Cx43 HCs in AF. While most evidence for arrhythmogenic contributions of HCs comes from work on ventricular cells and tissues, some evidence also points to potential arrhythmogenic involvement of HCs in the atria. Ghazizadeh et al. (141) used an original approach starting from a rare human mutation in the MYL4 gene (Icelandic c.234delC), coding for myosin light chain-4 (MYL4) protein and representing one of the identified heritable causes of AF (122). They explored mutant MYL4 properties in atrial cells derived from human embryonic stem cells (hESCs) and in zebrafish\, in which the cmlc1 gene is a putative ortholog of human MYL4. To include more common AF-generating mechanisms, they applied database information from atrial patient biopsies and tested specific MYL4 mutations at the single-cell (hESC) and organ (zebrafish) levels to explore structural, functional, and transcriptional features predisposing to AF. The work pointed to involvement of retinoic acid signaling in cardiomyocyte cell polarity in mutant MYL4 (Figure 3E) and demonstrated that MYL4 associated with F-actin in atrial biopsies from human subjects in normal sinus rhythm, while MYL4 shifted to the sarcolemma in biopsies from AF patients. MYL4 also coimmunoprecipitated with Cx43, and Cx43 association with actin was decreased in MYL4–/– hESCs, which we suggest removes the high [Ca2+]i brake on HC activity (Figure 2D) and thus leads to increased HC opening. In terms of electrical and Ca2+ consequences, experiments in MYL4–/– zebrafish demonstrated increased AP duration (APD) and Ca2+ transient amplitudes in comparison with MYL4+/+ animals. Interestingly, NAD+, a compound known to be released through Cx43 HCs (142–144), was also elevated. These MYL4–/–-associated alterations in APD, Ca2+ transients, and NAD+ release were all suppressed by Gap19 inhibition of Cx43 HCs. It was furthermore shown that retinoic acid signaling enhanced PKC activity and inhibition of PKC mitigated the changes in APD, Ca2+ transients, and NAD+ release. Taken together, this study brings up three reasons for increased HC function in atrial cells: (a) Cx43 lateralization, (b) PKC activation, and (c) actomyosin-linked disturbances favoring HC opening when [Ca2+]i rises above 500 nM, as suggested here.

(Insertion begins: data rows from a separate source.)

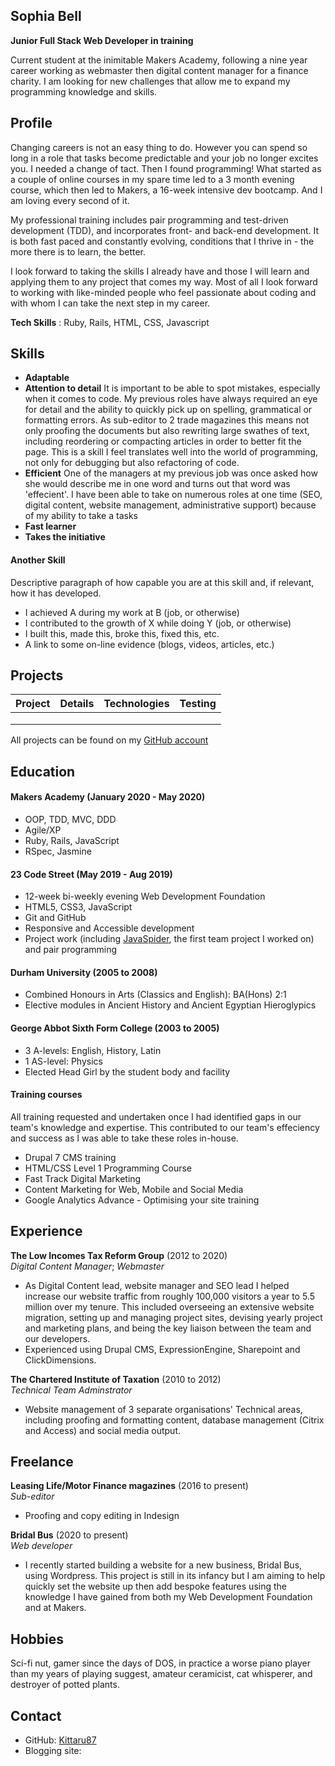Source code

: ## Sophia Bell

**Junior Full Stack Web Developer in training**

Current student at the inimitable Makers Academy, following a nine year career working as webmaster then digital content manager for a finance charity. I am looking for new challenges that allow me to expand my programming knowledge and skills.

## Profile

Changing careers is not an easy thing to do. However you can spend so long in a role that tasks become predictable and your job no longer excites you. I needed a change of tact. Then I found programming! What started as a couple of online courses in my spare time led to a 3 month evening course, which then led to Makers, a 16-week intensive dev bootcamp. And I am loving every second of it.

My professional training includes pair programming and test-driven development (TDD), and incorporates front- and back-end development. It is both fast paced and constantly evolving, conditions that I thrive in - the more there is to learn, the better.

I look forward to taking the skills I already have and those I will learn and applying them to any project that comes my way. Most of all I look forward to working with like-minded people who feel passionate about coding and with whom I can take the next step in my career.

**Tech Skills** : Ruby, Rails, HTML, CSS, Javascript

## Skills

- **Adaptable**
- **Attention to detail**
It is important to be able to spot mistakes, especially when it comes to code. My previous roles have always required an eye for detail and the ability to quickly pick up on spelling, grammatical or formatting errors. As sub-editor to 2 trade magazines this means not only proofing the documents but also rewriting large swathes of text, including reordering or compacting articles in order to better fit the page. This is a skill I feel translates well into the world of programming, not only for debugging but also refactoring of code.
- **Efficient**
One of the managers at my previous job was once asked how she would describe me in one word and turns out that word was 'effecient'. I have been able to take on numerous roles at one time (SEO, digital content, website management, administrative support) because of my ability to take a tasks 
- **Fast learner**
- **Takes the initiative**

#### Another Skill

Descriptive paragraph of how capable you are at this skill and, if relevant, how it has developed.

- I achieved A during my work at B (job, or otherwise)
- I contributed to the growth of X while doing Y (job, or otherwise)
- I built this, made this, broke this, fixed this, etc.
- A link to some on-line evidence (blogs, videos, articles, etc.)

## Projects
| Project       | Details       | Technologies  | Testing  |
| ------------- |:-------------:| :------------:|---------:|
|               |               |               |          |
|               |               |               |          |
|               |               |               |          |

All projects can be found on my [GitHub account](https://github.com/Kittaru87)
## Education

#### Makers Academy (January 2020 - May 2020)

- OOP, TDD, MVC, DDD
- Agile/XP
- Ruby, Rails, JavaScript
- RSpec, Jasmine

#### 23 Code Street (May 2019 - Aug 2019)

- 12-week bi-weekly evening Web Development Foundation
- HTML5, CSS3, JavaScript
- Git and GitHub
- Responsive and Accessible development
- Project work (including [JavaSpider](https://github.com/Kittaru87/JavaSpider), the first team project I worked on) and pair programming

#### Durham University (2005 to 2008)

- Combined Honours in Arts (Classics and English): BA(Hons) 2:1
- Elective modules in Ancient History and Ancient Egyptian Hieroglypics

#### George Abbot Sixth Form College (2003 to 2005)

- 3 A-levels: English, History, Latin
- 1 AS-level: Physics
- Elected Head Girl by the student body and facility

#### Training courses
All training requested and undertaken once I had identified gaps in our team's knowledge and expertise. This contributed to our team's effeciency and success as I was able to take these roles in-house.
- Drupal 7 CMS training
- HTML/CSS Level 1 Programming Course
- Fast Track Digital Marketing
- Content Marketing for Web, Mobile and Social Media
- Google Analytics Advance - Optimising your site training

## Experience

**The Low Incomes Tax Reform Group** (2012 to 2020)    
*Digital Content Manager*; *Webmaster*  
- As Digital Content lead, website manager and SEO lead I helped increase our website traffic from roughly 100,000 visitors a year to 5.5 million over my tenure. This included overseeing an extensive website migration, setting up and managing project sites, devising yearly project and marketing plans, and being the key liaison between the team and our developers.
- Experienced using Drupal CMS, ExpressionEngine, Sharepoint and ClickDimensions.

**The Chartered Institute of Taxation** (2010 to 2012)   
*Technical Team Adminstrator*  
- Website management of 3 separate organisations' Technical areas, including proofing and formatting content, database management (Citrix and Access) and social media output.

## Freelance

**Leasing Life/Motor Finance magazines** (2016 to present)    
*Sub-editor*
- Proofing and copy editing in Indesign

**Bridal Bus** (2020 to present)    
*Web developer*
- I recently started building a website for a new business, Bridal Bus, using Wordpress. This project is still in its infancy but I am aiming to help quickly set the website up then add bespoke features using the knowledge I have gained from both my Web Development Foundation and at Makers. 

## Hobbies

Sci-fi nut, gamer since the days of DOS, in practice a worse piano player than my years of playing suggest, amateur ceramicist, cat whisperer, and destroyer of potted plants.

## Contact
* GitHub: [Kittaru87](https://github.com/Kittaru87)
* Blogging site:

The multitude of Cx43 interactions with other proteins makes “location” of Cx43 a crucial determinant of its channel functions. In this regard, cardiomyocytes derived from induced pluripotent stem cells still lack the extreme degree of cardiomyocyte differentiation, in particular at the level of T-tubules, CICR, and the IDs where HCs reside in perinexal areas surrounding the GJ plaques (4, 58, 104–106, 145–149). Thus, conclusions regarding altered HC presence and function always need to be verified in experiments on primary cardiomyocytes.